"""
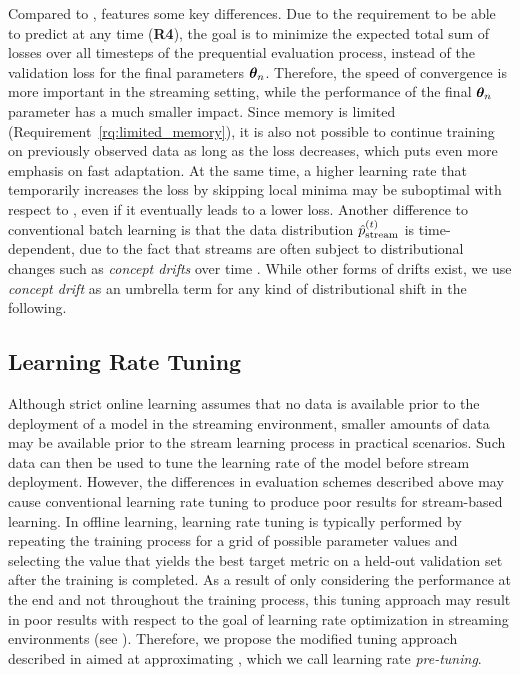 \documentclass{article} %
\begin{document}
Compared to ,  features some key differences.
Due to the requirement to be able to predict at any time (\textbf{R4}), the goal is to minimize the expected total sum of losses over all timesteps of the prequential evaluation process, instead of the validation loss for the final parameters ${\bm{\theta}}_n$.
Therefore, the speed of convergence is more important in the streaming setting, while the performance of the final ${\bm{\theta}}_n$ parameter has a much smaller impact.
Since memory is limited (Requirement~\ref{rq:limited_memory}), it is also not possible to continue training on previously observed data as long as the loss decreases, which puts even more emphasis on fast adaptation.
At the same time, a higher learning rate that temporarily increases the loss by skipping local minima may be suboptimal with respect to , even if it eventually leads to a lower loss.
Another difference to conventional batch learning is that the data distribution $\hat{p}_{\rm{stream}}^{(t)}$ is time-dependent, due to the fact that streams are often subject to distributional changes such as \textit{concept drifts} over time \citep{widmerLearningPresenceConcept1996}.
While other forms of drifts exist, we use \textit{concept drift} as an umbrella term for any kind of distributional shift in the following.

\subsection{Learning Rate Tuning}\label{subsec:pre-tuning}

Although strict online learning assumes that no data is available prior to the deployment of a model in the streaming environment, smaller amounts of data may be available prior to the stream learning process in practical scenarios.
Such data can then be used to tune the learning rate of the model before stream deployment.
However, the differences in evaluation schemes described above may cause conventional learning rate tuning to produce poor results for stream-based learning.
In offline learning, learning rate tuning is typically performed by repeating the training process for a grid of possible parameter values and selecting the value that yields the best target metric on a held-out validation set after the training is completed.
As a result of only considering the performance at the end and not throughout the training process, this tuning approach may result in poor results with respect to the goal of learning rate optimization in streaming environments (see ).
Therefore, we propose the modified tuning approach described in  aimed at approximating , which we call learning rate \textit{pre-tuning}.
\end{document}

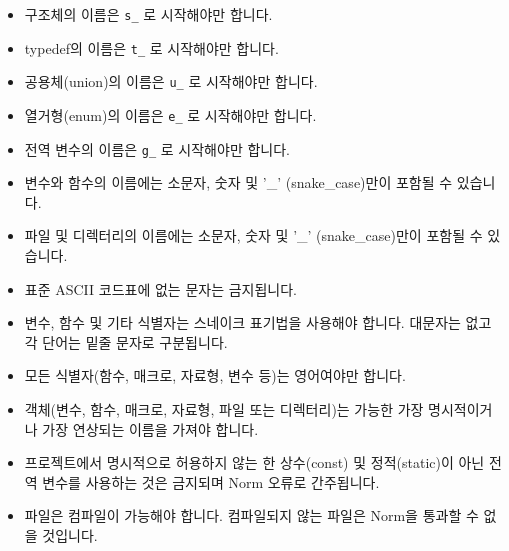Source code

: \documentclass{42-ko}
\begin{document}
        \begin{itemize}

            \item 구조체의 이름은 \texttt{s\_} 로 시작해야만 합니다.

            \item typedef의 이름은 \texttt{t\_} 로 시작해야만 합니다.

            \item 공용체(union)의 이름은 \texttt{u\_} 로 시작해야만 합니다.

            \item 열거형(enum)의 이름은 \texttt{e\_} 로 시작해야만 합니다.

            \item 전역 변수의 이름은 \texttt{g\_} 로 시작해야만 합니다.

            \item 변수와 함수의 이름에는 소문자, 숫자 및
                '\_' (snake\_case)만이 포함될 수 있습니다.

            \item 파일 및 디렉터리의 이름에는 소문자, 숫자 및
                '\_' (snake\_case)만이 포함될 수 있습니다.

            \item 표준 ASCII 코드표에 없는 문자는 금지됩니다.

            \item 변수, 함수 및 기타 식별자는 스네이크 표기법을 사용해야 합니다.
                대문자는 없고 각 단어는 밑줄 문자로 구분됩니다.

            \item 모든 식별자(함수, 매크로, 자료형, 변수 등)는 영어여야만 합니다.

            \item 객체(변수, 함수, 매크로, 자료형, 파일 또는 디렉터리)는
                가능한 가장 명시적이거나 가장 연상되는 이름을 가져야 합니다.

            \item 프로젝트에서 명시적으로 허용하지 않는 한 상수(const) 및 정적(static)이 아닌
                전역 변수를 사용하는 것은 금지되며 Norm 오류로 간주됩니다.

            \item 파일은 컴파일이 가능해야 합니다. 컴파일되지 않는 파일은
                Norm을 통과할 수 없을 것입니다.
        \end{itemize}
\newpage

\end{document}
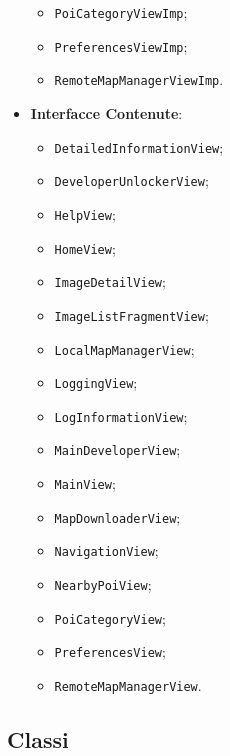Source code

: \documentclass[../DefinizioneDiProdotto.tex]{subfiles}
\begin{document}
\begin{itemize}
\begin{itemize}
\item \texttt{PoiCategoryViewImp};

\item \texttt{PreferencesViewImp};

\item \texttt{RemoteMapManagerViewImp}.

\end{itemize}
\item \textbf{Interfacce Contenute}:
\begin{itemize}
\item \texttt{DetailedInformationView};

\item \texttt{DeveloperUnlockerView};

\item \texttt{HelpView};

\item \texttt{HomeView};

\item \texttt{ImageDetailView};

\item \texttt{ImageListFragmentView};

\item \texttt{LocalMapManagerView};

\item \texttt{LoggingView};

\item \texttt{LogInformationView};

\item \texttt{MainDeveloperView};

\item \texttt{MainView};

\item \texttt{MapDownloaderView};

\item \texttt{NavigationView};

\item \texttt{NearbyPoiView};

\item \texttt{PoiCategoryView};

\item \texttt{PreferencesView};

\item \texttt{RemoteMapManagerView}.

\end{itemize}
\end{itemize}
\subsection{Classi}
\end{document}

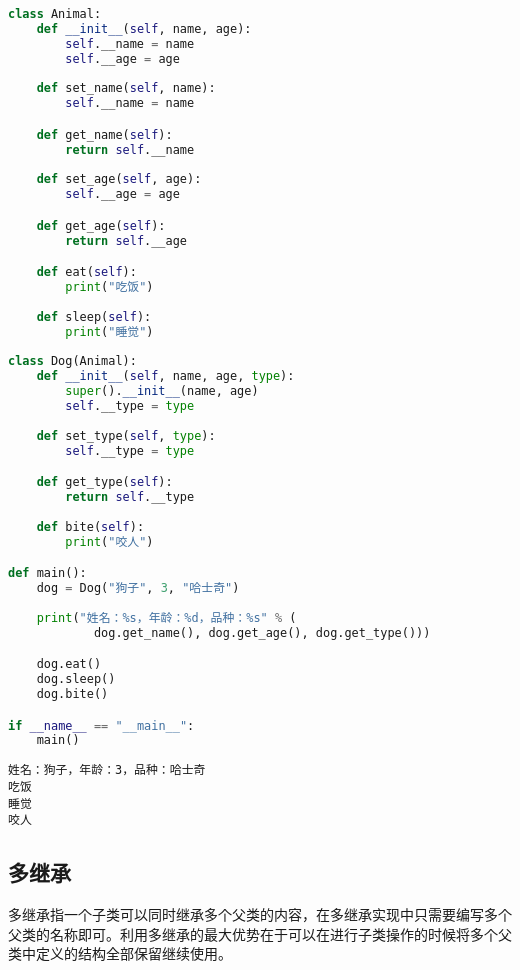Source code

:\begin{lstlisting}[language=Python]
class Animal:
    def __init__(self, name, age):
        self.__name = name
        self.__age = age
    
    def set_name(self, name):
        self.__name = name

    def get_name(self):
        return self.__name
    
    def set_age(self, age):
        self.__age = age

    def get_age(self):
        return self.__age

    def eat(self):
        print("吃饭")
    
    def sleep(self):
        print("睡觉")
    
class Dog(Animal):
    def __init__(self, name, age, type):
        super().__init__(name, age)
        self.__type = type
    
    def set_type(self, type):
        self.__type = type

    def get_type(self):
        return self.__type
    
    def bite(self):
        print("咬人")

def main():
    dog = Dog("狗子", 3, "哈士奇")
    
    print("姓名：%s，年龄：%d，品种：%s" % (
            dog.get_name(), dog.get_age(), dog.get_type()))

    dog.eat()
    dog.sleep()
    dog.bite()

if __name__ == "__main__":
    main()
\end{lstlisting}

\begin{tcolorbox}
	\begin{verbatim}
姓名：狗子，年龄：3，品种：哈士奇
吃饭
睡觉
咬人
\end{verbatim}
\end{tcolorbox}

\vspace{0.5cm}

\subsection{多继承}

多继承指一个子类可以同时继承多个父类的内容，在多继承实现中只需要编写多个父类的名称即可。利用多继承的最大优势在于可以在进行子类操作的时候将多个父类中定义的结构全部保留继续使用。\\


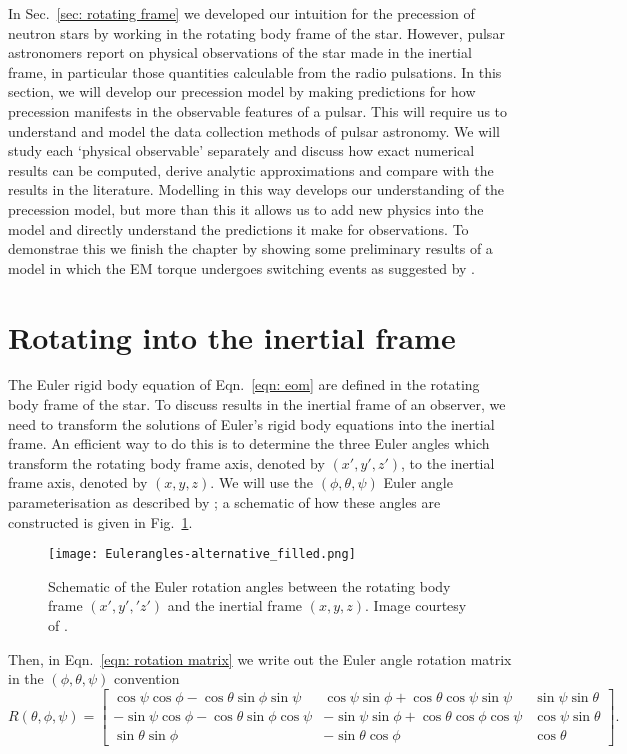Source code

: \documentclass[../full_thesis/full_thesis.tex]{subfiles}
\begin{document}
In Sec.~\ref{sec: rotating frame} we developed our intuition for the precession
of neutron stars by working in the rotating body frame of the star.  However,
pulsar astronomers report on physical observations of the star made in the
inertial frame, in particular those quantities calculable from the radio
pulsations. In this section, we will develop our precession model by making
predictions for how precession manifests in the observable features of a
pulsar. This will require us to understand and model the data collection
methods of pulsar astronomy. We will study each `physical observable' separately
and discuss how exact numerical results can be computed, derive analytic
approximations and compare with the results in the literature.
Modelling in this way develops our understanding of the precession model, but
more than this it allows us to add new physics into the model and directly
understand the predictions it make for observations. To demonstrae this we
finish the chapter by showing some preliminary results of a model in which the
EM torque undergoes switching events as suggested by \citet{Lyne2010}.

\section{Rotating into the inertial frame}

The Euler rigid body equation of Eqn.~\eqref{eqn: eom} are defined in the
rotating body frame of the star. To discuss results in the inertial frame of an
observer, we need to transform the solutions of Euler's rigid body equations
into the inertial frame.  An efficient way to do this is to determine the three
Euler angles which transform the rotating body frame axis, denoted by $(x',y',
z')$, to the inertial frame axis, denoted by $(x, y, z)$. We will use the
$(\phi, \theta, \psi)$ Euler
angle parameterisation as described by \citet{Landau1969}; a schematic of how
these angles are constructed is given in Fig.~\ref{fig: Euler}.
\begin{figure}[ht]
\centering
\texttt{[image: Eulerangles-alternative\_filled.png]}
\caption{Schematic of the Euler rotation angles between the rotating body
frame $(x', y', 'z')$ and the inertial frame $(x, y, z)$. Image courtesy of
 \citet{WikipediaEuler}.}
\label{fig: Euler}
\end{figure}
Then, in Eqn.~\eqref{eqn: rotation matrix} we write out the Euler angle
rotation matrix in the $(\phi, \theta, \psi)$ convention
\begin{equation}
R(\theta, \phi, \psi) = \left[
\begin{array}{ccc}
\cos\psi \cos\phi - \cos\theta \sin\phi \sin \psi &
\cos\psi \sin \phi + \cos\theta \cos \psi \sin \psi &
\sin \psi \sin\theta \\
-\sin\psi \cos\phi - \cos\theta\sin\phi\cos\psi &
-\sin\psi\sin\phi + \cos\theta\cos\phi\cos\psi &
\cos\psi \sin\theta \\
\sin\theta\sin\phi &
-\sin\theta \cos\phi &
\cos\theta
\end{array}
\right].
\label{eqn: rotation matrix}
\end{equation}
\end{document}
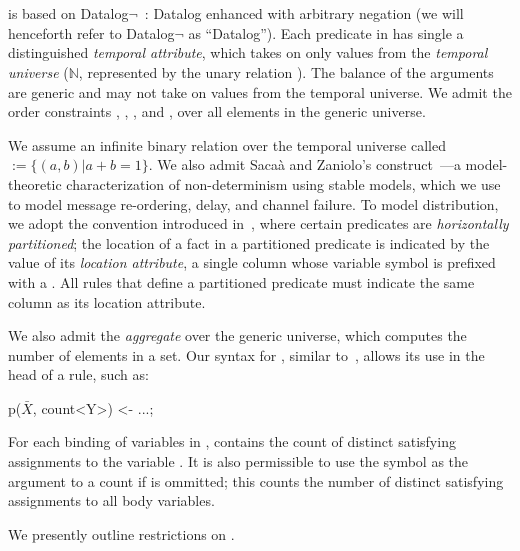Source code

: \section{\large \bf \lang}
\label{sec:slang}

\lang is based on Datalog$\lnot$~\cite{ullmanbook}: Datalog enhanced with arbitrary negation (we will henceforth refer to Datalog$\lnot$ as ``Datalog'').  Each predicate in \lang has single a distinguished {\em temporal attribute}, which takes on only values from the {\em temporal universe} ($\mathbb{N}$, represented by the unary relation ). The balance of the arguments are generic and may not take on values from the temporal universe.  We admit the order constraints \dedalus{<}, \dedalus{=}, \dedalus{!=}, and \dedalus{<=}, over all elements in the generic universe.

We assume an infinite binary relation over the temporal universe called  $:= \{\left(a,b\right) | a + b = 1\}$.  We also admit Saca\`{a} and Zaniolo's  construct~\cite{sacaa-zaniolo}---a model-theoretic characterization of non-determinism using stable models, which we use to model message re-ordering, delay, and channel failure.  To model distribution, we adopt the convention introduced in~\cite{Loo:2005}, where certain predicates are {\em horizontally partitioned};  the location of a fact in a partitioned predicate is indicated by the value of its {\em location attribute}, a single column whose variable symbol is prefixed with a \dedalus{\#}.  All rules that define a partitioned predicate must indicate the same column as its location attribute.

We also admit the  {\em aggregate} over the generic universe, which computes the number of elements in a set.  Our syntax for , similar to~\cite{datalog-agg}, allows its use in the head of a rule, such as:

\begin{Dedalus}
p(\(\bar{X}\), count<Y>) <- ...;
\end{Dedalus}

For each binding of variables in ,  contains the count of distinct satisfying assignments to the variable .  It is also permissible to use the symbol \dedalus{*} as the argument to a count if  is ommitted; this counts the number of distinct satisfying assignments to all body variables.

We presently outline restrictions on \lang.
"""
### [Task]
Whenever the string "some" occurs in a line of the entries above, copy that line.

### [Output for this task]
Compared to ,  features some key differences.
finish the chapter by showing some preliminary results of a model in which the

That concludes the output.